BioPharma, Policy

Policy makers should ‘set their sights higher’ on U.S. drug pricing regulations, researchers say

A review published in JAMA found that bills introduced into the House and Senate don’t go nearly as far as existing drug pricing regulations other countries. The researchers listed eight key lessons from six nations.

Money pile and medicine pills representing medical expenses

Despite massive resistance to pricing controls in the U.S. from drugmakers, bills introduced into the House and Senate are nowhere near as comprehensive in what they propose compared with existing policies among several peer nations of the U.S., according to a new paper.

For starters, the bills mainly cover only Medicare patients, not patients as a whole, and they don’t incorporate key lessons learned by other countries.
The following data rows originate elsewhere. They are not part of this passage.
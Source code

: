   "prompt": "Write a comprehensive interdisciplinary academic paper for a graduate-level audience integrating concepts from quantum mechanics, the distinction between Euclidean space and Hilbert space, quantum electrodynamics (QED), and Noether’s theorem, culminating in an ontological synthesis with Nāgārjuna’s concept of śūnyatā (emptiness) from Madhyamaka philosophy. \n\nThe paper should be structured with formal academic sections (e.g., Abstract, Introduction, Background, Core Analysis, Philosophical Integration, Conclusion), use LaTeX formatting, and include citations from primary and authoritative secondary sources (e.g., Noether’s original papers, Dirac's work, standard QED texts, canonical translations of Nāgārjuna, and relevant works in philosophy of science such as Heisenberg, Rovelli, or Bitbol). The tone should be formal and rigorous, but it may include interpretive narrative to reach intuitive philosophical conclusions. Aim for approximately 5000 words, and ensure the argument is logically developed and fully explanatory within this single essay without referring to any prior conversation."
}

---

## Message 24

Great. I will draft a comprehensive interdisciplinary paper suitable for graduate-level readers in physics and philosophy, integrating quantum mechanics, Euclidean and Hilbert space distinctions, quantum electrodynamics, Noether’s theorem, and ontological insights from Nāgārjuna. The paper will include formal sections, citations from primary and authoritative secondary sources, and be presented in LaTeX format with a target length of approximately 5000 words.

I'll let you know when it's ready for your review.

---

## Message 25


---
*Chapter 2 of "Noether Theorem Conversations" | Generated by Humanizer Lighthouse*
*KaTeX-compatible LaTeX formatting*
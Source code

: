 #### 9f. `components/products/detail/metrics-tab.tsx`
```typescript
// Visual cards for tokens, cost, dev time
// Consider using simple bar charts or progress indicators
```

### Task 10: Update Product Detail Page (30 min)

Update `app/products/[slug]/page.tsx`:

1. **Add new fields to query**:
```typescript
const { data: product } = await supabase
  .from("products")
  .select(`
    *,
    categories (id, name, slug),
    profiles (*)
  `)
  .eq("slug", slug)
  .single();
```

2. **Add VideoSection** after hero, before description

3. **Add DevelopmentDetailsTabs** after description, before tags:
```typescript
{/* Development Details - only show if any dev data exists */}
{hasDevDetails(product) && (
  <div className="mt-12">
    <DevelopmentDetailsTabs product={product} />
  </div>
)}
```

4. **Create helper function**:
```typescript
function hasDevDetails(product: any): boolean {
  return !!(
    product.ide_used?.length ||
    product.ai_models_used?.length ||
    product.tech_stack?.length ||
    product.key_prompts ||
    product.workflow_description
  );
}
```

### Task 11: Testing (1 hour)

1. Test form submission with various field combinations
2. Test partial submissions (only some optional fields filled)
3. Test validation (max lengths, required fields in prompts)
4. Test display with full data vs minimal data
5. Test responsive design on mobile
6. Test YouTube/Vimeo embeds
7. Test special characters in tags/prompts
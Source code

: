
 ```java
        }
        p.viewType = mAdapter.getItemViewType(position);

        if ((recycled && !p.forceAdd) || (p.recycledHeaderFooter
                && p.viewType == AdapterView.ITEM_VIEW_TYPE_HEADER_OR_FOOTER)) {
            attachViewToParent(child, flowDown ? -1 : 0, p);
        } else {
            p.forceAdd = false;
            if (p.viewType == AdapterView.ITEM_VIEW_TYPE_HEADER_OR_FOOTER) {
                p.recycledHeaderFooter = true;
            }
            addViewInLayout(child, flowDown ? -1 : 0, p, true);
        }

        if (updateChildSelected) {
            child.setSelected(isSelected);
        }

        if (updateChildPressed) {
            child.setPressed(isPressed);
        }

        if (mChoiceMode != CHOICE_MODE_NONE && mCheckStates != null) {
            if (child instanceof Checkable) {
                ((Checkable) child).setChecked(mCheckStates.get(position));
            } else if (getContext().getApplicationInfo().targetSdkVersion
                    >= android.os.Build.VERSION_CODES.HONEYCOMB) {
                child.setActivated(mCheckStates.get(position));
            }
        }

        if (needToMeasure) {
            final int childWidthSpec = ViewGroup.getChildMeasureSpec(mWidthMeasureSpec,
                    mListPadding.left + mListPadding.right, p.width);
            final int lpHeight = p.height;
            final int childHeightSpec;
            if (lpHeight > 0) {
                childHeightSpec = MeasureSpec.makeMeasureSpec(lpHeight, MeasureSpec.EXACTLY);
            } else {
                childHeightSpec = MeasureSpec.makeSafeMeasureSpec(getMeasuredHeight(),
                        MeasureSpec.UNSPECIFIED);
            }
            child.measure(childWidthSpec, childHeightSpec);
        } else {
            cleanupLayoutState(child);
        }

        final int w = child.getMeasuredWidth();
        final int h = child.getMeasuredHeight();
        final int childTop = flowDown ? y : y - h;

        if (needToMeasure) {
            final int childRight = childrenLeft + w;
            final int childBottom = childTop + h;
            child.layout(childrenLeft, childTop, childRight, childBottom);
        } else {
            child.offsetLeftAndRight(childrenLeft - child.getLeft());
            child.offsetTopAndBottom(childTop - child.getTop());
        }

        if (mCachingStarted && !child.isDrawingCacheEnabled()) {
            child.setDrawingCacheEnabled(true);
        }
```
The study, published in the Journal of the American Medical Association by University of Pennsylvania researcher Dr. Ezekiel Emanuel and colleagues there and at the medical universities of Harvard and Yale universities, compared the bills – two introduced in the House and one introduced in the Senate – with existing regulations in Australia, France, Germany, Norway, Switzerland and the U.K. In particular, it focused on what the researchers called eight key lessons from those countries’ regulations.

Citing data from analytics firm IQVIA, the researchers noted that retail and non-retail drug spending in the U.S. is twice as high as Switzerland, the country with the next highest per capita spending, while prices in the U.S. are nearly twice those of Australia, Canada and the U.K. Overall, the U.S. accounts for more than 40% of drug spending despite having only 4.25% of the world’s population.

“This review suggests that US policy makers should set their sights higher,” the researchers wrote. “Proposals should focus on prices for the entire US population, not only Medicare patients.”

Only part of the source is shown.